CVS Beats Q4 Street Earnings Estimate As Revenues Gain

As COVID-19 continues to roil its operations, CVS Health beat a fourth-quarter analyst earnings per share estimate as retail segment revenues advanced.

For the 2020 fiscal year, company net income was $7.19 billion, or 5.47 per diluted share, versus $6.63 billion, or $5.08 per diluted share. in the 2019 annum, the company reported. Earnings adjusted for one-time events were $9.86 billion, or $7.50 per share, versus $9.24 billion, or $7.08 per share, in the year earlier.

CVS posted total revenues for the full year of $268.71 billion versus $256.78 billion in fiscal 2019. Operating income was $13.91 billion versus $11.99 billion and adjusted operating income was $16.01 billion versus $15.34 billion in the fiscal year prior.

For the fourth quarter, company net income was $975 million, or 75 cents per diluted share, versus $1.74 billion, or $1.33 per diluted share, in the 2019 period, the company stated. Adjusted earnings were $1.71 billion, or  $1.30 per share, versus $2.27 billion, or $1.73 per share, in the year-earlier period.

CVS topped a MarketBeat-published fourth quarter adjusted earnings per share analyst consensus estimate of $1.24.

CVS posted total revenues for the fourth quarter of $69.55 billion versus $66.89 billion in the 2019 period.
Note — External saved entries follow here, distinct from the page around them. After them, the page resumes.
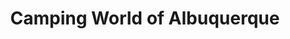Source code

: ---
title: "Camping World of Albuquerque"
url: /albuquerque/camping-world-of-albuquerque/
shop: Wohnwagen
---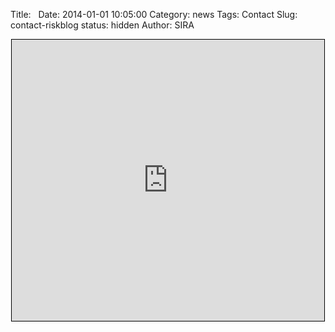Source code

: Title: &nbsp;
Date: 2014-01-01 10:05:00
Category: news
Tags: Contact
Slug: contact-riskblog
status: hidden
Author: SIRA

<center><iframe style="border:1px solid black" seamless frameborder=0 scrolling="no" src="https://docs.google.com/a/rudis.net/forms/d/1CCmP2LrR1eWzWN_5klMjZpKzd6S6AYRwbyAHeAub1sw/viewform?embedded=true" width="500" height="450" frameborder="0" marginheight="0" marginwidth="0">Loading...</iframe></center>
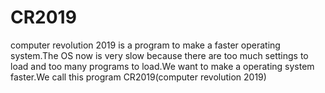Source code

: # CR2019
computer revolution 2019 is a program to make a faster operating system.The OS now is very slow because there are too much settings to load and too many programs to load.We want to make a operating system faster.We call this program CR2019(computer revolution 2019)
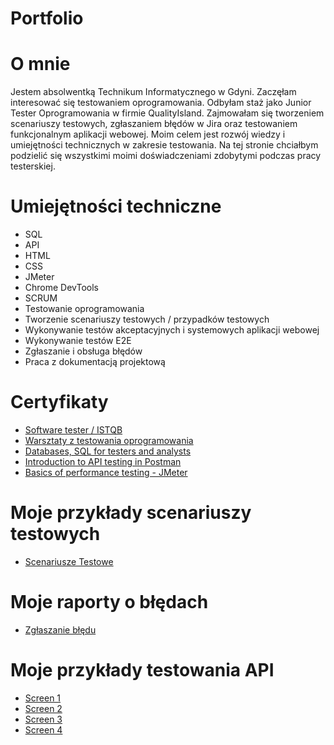 # Portfolio

# O mnie

Jestem absolwentką Technikum Informatycznego w Gdyni. Zaczęłam interesować się testowaniem oprogramowania. Odbyłam staż jako Junior Tester Oprogramowania w firmie QualityIsland. Zajmowałam się tworzeniem scenariuszy testowych, zgłaszaniem błędów w Jira oraz testowaniem funkcjonalnym aplikacji webowej. Moim celem jest rozwój wiedzy i umiejętności technicznych w zakresie testowania.
Na tej stronie chciałbym podzielić się wszystkimi moimi doświadczeniami zdobytymi podczas pracy testerskiej.

# Umiejętności techniczne

* SQL
* API
* HTML
* CSS
* JMeter
* Chrome DevTools
* SCRUM
* Testowanie oprogramowania
* Tworzenie scenariuszy testowych / przypadków testowych
* Wykonywanie testów akceptacyjnych i systemowych aplikacji webowej
* Wykonywanie testów E2E
* Zgłaszanie i obsługa błędów
* Praca z dokumentacją projektową

# Certyfikaty

* [Software tester / ISTQB](https://verified.sertifier.com/en/verify/14967931727049/?ref=email)
* [Warsztaty z testowania oprogramowania](https://verified.sertifier.com/en/verify/45903686315673/?ref=email)
* [Databases, SQL for testers and analysts](https://verified.sertifier.com/en/verify/69747822201899/?ref=email)
* [Introduction to API testing in Postman](https://verified.sertifier.com/en/verify/09024052857712/?ref=email)
* [Basics of performance testing - JMeter](https://verified.sertifier.com/en/verify/88020471761589/?ref=email)




# Moje przykłady scenariuszy testowych
* [Scenariusze Testowe](https://docs.google.com/spreadsheets/d/1-_SAIhu9nLwYisdWURTXQPPpTDfcQXt7/edit?usp=drive_link&ouid=114041096437857829495&rtpof=true&sd=true)

# Moje raporty o błędach
* [Zgłaszanie błędu](https://drive.google.com/file/d/1toDMhDgKyc4zow8LMf4WrNmcX9SV8X7L/view?usp=drive_link)

# Moje przykłady testowania API
* [Screen 1](https://drive.google.com/file/d/12DGpJkfe84sTBWxEAPzUm0gRx89XfaRa/view?usp=drive_link)
* [Screen 2](https://drive.google.com/file/d/1kgJYhGUSUV4PvkZmy5wgjlporGprDPy0/view?usp=drive_link)
* [Screen 3](https://drive.google.com/file/d/1d1HBWQiMPpmnWEP0MC-Rpe6ESHPEIib7/view?usp=drive_link)
* [Screen 4](https://drive.google.com/file/d/1Zu2AZE6T9qV621qVlrw015oH-HGedrsS/view?usp=drive_link)









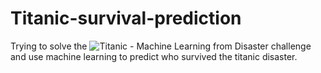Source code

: # Titanic-survival-prediction
Trying to solve the ![Titanic - Machine Learning from Disaster](https://www.kaggle.com/competitions/titanic/overview) challenge
and use machine learning to predict who survived the titanic disaster.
Operating income was $2.52 billion versus $3.04 billion and adjusted operating income was $2.95 billion versus $3.77 billion in the year-prior quarter.

Retail/LTC segments total revenue for the full year was $91.2 billion versus $86.61 billion in the year before, CVS noted. Operating income was $5.64 billion versus $5.79 billion and adjusted operating income was $6.15 billion versus $6.71 billion in the year previous.

Fourth quarter Retail/LTC segment total revenues were $24.06 billion versus $22.58 billion in the year-before quarter, CVS maintained. Operating income was $1.64 billion versus $1.91 billion while adjusted operating income was $1.78 billion versus $2.03 billion in the year-previous period.

Front-store revenues, including general merchandise, decreased 1.6% for the quarter year over year primarily due to decreased customer traffic and reduced volume in cough and cold product sales largely as a result of the COVID-19 pandemic, CVS indicated. For the full annum, front store revenues increased 1.2% year over year primarily due to increases in consumer health and general merchandise sales.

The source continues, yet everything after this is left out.